Our next innovation interview explores the use of a hackathon approach to unlock creativity in the search for better use of big data for analytics. We will hear how Thomson Reuters in London sought to foster innovation and derive more value from its vast trove of business and market information.

The result: A worldwide virtual hackathon that brought together developers and data scientists to uncover new applications, visualizations, and services to make all data actionable and impactful.
Bringing human understanding to the cloud
Helping developers build a new class of apps
To learn more about getting developers on board the big-data analysis train, please join me in welcoming our guest, Chris Blatchford, Director of Platform Technology in the IT organization at Thomson Reuters in London. Welcome, Chris.

Chris Blatchford: Hi. Good to be here.

Blatchford
Gardner: Tell us about Thomson Reuters, the organization, for those who don't know.

Blatchford: Thomson Reuters is the world's leading source of intelligent information. We provide data across the finance, legal, news, IP, and science, tax, and accounting industries through product and service offerings, combining industry expertise with innovative technology.

Gardner: It’s hard to think of an organization where data and analysis is more important. It’s so core to your very mission.

Blatchford: Absolutely. We take data from a variety of sources. We have our own original data, third-party sources, open-data sources, and augmented information, as well as all of the original content we generate on a daily basis. For example, our journalists in the field provide original news content to us directly from all over the globe. We also have third-party licensed data that we further enrich and distribute to our clients through a variety of tools and services

Gardner: And therein lies the next trick, what to do with the data once you have it. About this hackathon, how did you come up upon that as an idea to foster innovation?

Big, Open, Linked Data

Blatchford: One of our big projects or programs of work currently is, as everyone else is doing, big data. We have an initiative called BOLD, which is Big, Open, Linked Data, headed up by Dan Bennett. The idea behind the project is to take all of the data that we ingest and host within Thomson Reuters, all of those various sources that I just explained, stream all of that into a central repository, cleanse the data, centralize it, extract meaningful information, and subsequently expose it to the rest of the businesses for use in their specific industry applications.

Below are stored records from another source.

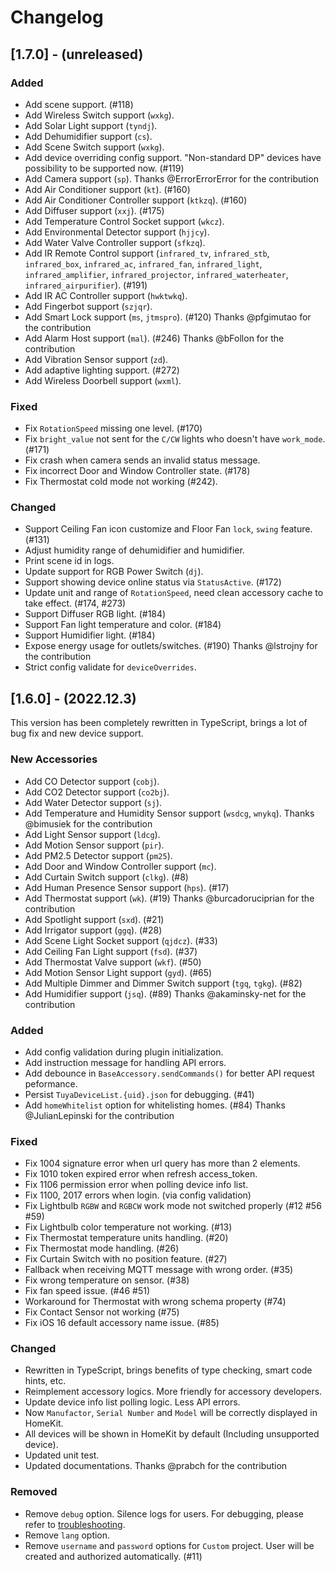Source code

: # Changelog

## [1.7.0] - (unreleased)

### Added
- Add scene support. (#118)
- Add Wireless Switch support (`wxkg`).
- Add Solar Light support (`tyndj`).
- Add Dehumidifier support (`cs`).
- Add Scene Switch support (`wxkg`).
- Add device overriding config support. "Non-standard DP" devices have possibility to be supported now. (#119)
- Add Camera support (`sp`). Thanks @ErrorErrorError for the contribution
- Add Air Conditioner support (`kt`). (#160)
- Add Air Conditioner Controller support (`ktkzq`). (#160)
- Add Diffuser support (`xxj`). (#175)
- Add Temperature Control Socket support (`wkcz`).
- Add Environmental Detector support (`hjjcy`).
- Add Water Valve Controller support (`sfkzq`).
- Add IR Remote Control support (`infrared_tv`, `infrared_stb`, `infrared_box`, `infrared_ac`, `infrared_fan`, `infrared_light`, `infrared_amplifier`, `infrared_projector`, `infrared_waterheater`, `infrared_airpurifier`). (#191)
- Add IR AC Controller support (`hwktwkq`).
- Add Fingerbot support (`szjqr`).
- Add Smart Lock support (`ms`, `jtmspro`). (#120) Thanks @pfgimutao for the contribution
- Add Alarm Host support (`mal`). (#246) Thanks @bFollon for the contribution
- Add Vibration Sensor support (`zd`).
- Add adaptive lighting support. (#272)
- Add Wireless Doorbell support (`wxml`).


### Fixed
- Fix `RotationSpeed` missing one level. (#170)
- Fix `bright_value` not sent for the `C/CW` lights who doesn't have `work_mode`. (#171)
- Fix crash when camera sends an invalid status message.
- Fix incorrect Door and Window Controller state. (#178)
- Fix Thermostat cold mode not working (#242).


### Changed
- Support Ceiling Fan icon customize and Floor Fan `lock`, `swing` feature. (#131)
- Adjust humidity range of dehumidifier and humidifier.
- Print scene id in logs.
- Update support for RGB Power Switch (`dj`).
- Support showing device online status via `StatusActive`. (#172)
- Update unit and range of `RotationSpeed`, need clean accessory cache to take effect. (#174, #273)
- Support Diffuser RGB light. (#184)
- Support Fan light temperature and color. (#184)
- Support Humidifier light. (#184)
- Expose energy usage for outlets/switches. (#190) Thanks @lstrojny for the contribution
- Strict config validate for `deviceOverrides`.


## [1.6.0] - (2022.12.3)

This version has been completely rewritten in TypeScript, brings a lot of bug fix and new device support.

### New Accessories
- Add CO Detector support (`cobj`).
- Add CO2 Detector support (`co2bj`).
- Add Water Detector support (`sj`).
- Add Temperature and Humidity Sensor support (`wsdcg`, `wnykq`). Thanks @bimusiek for the contribution
- Add Light Sensor support (`ldcg`).
- Add Motion Sensor support (`pir`).
- Add PM2.5 Detector support (`pm25`).
- Add Door and Window Controller support (`mc`).
- Add Curtain Switch support (`clkg`). (#8)
- Add Human Presence Sensor support (`hps`). (#17)
- Add Thermostat support (`wk`). (#19) Thanks @burcadoruciprian for the contribution
- Add Spotlight support (`sxd`). (#21)
- Add Irrigator support (`ggq`). (#28)
- Add Scene Light Socket support (`qjdcz`). (#33)
- Add Ceiling Fan Light support (`fsd`). (#37)
- Add Thermostat Valve support (`wkf`). (#50)
- Add Motion Sensor Light support (`gyd`). (#65)
- Add Multiple Dimmer and Dimmer Switch support (`tgq`, `tgkg`). (#82)
- Add Humidifier support (`jsq`). (#89) Thanks @akaminsky-net for the contribution


### Added
- Add config validation during plugin initialization.
- Add instruction message for handling API errors.
- Add debounce in `BaseAccessory.sendCommands()` for better API request peformance.
- Persist `TuyaDeviceList.{uid}.json` for debugging. (#41)
- Add `homeWhitelist` option for whitelisting homes. (#84) Thanks @JulianLepinski for the contribution


### Fixed
- Fix 1004 signature error when url query has more than 2 elements.
- Fix 1010 token expired error when refresh access_token.
- Fix 1106 permission error when polling device info list.
- Fix 1100, 2017 errors when login. (via config validation)
- Fix Lightbulb `RGBW` and `RGBCW` work mode not switched properly (#12 #56 #59)
- Fix Lightbulb color temperature not working. (#13)
- Fix Thermostat temperature units handling. (#20)
- Fix Thermostat mode handling. (#26)
- Fix Curtain Switch with no position feature. (#27)
- Fallback when receiving MQTT message with wrong order. (#35)
- Fix wrong temperature on sensor. (#38)
- Fix fan speed issue. (#46 #51)
- Workaround for Thermostat with wrong schema property (#74)
- Fix Contact Sensor not working (#75)
- Fix iOS 16 default accessory name issue. (#85)


### Changed
- Rewritten in TypeScript, brings benefits of type checking, smart code hints, etc.
- Reimplement accessory logics. More friendly for accessory developers.
- Update device info list polling logic. Less API errors.
- Now `Manufactor`, `Serial Number` and `Model` will be correctly displayed in HomeKit.
- All devices will be shown in HomeKit by default (Including unsupported device).
- Updated unit test.
- Updated documentations. Thanks @prabch for the contribution


### Removed
- Remove `debug` option. Silence logs for users. For debugging, please refer to [troubleshooting](https://github.com/0x5e/homebridge-tuya-platform#troubleshooting).
- Remove `lang` option.
- Remove `username` and `password` options for `Custom` project. User will be created and authorized automatically. (#11)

As well as creating a central data lake of content, we also needed to provide the tools and services that allow businesses to access the content; here we have both developed our own software and licensed existing tools.

So, we could demonstrate that we could build big-data tools using our internal expertise, and we could demonstrate that we could plug in third-party specific applications that could perform analysis on that data. What we hadn’t proved was that we could plug in third-party technology enterprise platforms in order to leverage our data and to innovate across that data, and that’s where HP came in.

HP was already engaged with us in a number of areas, and I got to speaking with their Big Data Group around their big data solutions. IDOL OnDemand came up. This is now part of the Haven OnDemand platform. We saw some synergies there between what we were doing with the big-data platform and what they could offer us in terms of their IDOL OnDemand API’s. That’s where the good stuff started.

Gardner: Software developers, from the very beginning, have had a challenge of knowing their craft, but not knowing necessarily what their end users want them to do with that craft. So the challenge -- whether it’s in a data environment, a transactional environment or interface, or gaming -- has often been how to get the requirements of what you're up to into the minds of the developers in a way that they can work with. How did the hackathon contribute to solving that?
As well as creating a central data lake of content, we also need to provide the tools and services that allow businesses to access the content.

Blatchford: That’s a really good question. That’s actually one of the biggest challenges big data has in general. We approach big data in one of two ways. You have very specific use cases, for example, consider a lawyer working on a particular case for a client, it would be useful for them to analyze prior cases with similar elements. If they are able to extract entities and relevant attributes, they may be able to understand the case final decision, or perhaps glean information that is relevant to their current case.

Then you have the other approach, which is much more about exploration, discovering new insights, trends, and patterns. That’s similar to the the approach we wanted to take with the hackathon -- provide the data and the tools to our developers for them just to go and play with the data.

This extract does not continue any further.